Africa, I said: eSwatini-formerly-Swaziland. After all, I’ve grown up there and hardly remember the land of my birth.
It began when my grandparents decided to come home. They lived at African Christian College as long as I have, but “home” was the States because that is where their children and grandchildren were. My family flew across the ocean to see them. It was my first time outside the country.
My family – me, my two younger sisters, and my parents – loved our stay on the campus. We made friends. My dad taught a class.

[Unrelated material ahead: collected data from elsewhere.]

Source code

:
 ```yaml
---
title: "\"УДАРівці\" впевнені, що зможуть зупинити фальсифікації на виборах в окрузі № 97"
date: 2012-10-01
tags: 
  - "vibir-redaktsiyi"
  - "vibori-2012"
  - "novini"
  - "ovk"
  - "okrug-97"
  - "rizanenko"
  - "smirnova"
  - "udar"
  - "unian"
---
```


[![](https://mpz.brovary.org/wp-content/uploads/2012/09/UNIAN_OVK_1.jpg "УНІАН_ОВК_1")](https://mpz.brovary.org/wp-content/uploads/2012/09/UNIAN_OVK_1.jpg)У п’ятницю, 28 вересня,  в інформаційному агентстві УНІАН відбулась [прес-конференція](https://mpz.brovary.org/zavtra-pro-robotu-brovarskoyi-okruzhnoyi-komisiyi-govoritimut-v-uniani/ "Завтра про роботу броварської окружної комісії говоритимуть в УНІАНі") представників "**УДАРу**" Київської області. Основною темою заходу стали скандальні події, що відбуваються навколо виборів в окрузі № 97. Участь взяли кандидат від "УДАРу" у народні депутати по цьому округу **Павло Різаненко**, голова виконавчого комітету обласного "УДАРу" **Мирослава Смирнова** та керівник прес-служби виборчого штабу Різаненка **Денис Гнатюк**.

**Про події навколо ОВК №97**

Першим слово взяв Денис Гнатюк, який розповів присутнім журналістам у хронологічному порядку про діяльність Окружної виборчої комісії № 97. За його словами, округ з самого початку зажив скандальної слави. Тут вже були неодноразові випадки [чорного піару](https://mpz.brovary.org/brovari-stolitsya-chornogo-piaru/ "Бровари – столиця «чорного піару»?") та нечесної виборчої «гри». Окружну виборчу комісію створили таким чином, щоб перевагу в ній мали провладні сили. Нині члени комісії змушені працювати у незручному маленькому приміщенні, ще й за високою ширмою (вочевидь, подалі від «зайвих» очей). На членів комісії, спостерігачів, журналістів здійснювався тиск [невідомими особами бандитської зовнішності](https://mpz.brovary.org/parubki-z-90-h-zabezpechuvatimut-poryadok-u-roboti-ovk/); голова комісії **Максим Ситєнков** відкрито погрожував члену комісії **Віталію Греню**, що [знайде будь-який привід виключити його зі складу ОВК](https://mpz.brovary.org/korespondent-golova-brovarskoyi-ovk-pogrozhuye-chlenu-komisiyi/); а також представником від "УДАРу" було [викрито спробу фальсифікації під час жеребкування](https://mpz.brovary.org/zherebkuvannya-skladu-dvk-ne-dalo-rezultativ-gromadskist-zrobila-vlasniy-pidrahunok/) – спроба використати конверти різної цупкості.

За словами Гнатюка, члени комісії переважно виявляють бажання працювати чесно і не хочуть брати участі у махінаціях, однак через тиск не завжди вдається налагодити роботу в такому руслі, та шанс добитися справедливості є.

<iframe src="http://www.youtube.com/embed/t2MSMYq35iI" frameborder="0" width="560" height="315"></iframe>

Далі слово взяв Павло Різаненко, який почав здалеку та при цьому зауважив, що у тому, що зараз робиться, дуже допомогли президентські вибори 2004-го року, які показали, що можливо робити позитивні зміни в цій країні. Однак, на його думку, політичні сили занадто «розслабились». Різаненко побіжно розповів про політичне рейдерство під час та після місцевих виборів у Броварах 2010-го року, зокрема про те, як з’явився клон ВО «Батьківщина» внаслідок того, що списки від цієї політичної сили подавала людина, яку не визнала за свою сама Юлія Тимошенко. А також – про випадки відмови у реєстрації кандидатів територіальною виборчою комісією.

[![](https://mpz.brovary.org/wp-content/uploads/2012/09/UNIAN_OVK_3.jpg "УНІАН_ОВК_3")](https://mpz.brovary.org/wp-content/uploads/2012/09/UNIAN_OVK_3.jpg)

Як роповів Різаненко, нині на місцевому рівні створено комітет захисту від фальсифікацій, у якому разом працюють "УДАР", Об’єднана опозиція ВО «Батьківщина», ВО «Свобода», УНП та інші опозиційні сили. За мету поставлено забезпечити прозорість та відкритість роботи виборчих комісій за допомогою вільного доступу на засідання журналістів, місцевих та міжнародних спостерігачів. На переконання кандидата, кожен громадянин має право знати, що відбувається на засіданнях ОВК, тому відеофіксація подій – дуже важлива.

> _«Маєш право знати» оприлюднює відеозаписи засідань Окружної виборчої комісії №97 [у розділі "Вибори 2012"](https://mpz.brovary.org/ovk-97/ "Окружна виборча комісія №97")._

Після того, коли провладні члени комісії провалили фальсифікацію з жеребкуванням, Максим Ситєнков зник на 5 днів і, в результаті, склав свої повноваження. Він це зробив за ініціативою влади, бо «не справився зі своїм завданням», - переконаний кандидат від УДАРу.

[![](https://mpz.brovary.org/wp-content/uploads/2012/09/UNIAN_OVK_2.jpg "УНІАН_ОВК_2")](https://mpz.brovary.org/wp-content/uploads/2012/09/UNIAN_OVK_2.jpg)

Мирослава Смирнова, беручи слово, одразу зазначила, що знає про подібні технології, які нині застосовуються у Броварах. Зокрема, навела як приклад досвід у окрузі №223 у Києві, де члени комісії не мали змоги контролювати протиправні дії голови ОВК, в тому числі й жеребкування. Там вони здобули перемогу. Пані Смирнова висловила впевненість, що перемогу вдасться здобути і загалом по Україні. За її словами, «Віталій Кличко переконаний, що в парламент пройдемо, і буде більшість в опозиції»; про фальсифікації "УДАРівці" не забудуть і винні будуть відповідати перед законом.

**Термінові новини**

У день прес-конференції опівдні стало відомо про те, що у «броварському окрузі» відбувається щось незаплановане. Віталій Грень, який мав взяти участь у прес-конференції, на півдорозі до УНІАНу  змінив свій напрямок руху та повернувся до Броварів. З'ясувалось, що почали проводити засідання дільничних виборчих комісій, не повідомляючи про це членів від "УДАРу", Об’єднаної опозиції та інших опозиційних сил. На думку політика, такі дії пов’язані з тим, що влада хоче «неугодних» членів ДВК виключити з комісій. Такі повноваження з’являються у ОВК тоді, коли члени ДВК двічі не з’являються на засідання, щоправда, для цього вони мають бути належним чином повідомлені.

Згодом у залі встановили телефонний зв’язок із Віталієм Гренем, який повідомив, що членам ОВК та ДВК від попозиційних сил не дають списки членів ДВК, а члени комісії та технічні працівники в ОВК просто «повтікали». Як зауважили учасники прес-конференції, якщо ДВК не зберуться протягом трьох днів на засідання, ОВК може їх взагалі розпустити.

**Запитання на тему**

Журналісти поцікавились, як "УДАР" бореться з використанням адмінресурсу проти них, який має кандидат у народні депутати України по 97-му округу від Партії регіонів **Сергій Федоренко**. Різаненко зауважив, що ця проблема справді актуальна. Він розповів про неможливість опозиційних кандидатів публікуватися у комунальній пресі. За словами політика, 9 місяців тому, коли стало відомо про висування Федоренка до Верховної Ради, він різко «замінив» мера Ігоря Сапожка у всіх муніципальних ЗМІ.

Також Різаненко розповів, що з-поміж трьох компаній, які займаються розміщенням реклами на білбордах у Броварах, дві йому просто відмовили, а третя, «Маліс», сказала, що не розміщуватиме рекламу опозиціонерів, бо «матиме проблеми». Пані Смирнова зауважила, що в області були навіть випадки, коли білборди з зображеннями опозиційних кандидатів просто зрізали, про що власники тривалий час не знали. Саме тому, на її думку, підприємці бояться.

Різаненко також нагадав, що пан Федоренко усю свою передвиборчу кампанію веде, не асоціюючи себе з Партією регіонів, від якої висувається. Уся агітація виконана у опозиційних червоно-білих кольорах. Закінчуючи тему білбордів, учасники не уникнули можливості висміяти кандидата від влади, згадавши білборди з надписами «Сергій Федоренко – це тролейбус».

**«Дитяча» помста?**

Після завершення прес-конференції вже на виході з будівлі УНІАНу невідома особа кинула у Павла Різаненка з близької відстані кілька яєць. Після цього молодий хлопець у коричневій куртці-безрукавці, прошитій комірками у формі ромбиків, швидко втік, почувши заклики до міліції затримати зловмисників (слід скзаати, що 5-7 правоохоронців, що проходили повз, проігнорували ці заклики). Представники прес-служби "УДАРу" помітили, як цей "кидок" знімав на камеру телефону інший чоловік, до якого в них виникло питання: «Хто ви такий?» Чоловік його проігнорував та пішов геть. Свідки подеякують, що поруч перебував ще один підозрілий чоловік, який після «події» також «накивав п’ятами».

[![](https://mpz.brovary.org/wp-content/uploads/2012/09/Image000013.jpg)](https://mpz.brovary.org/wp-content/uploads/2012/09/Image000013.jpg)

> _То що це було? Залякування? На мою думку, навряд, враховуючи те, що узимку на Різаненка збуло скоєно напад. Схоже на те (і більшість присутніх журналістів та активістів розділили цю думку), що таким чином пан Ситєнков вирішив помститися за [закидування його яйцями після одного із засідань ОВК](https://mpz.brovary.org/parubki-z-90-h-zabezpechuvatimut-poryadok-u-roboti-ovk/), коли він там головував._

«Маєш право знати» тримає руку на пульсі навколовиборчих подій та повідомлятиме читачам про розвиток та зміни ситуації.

But boy was I surprised when six months later they sat me down as said, “Ellianna, how would you like to move to Africa?” Well I’d never moved before, only read about it, but it didn’t sound too hard. Turns out it was.
I had a life in Abilene, little though it was, and I missed it. I wonder now what my life would be like if we’d stayed. I might go to public school, have a driver’s license, date someone. But in all that time my life would be so much smaller than it is. I wouldn’t have flown for 17 hours or eaten NikNaks or gathered friends from six different continents. (Twenty countries. I counted.)
I’m glad I made that trip.
Now I fly back and forth year after year. My dad’s job takes us from one side of the world to another. To me, they’re two different planets. There’s even two different Elliannas! But you can’t tell the difference unless you know them both. And that’s only me.
I’ve learned to blend in anywhere and where I can’t blend in, stand out in the best way I can. I’ve learned to make friends no matter what. I’ve learned the importance of hugs when you say goodbye. I’ve learned that not everyone is like me and that’s okay. I’ve learned that what’s strange to me is normal to others, and I’m pretty strange myself.
I’ve learned that people are… people, pretty much everywhere. (Well, at least in twenty countries.)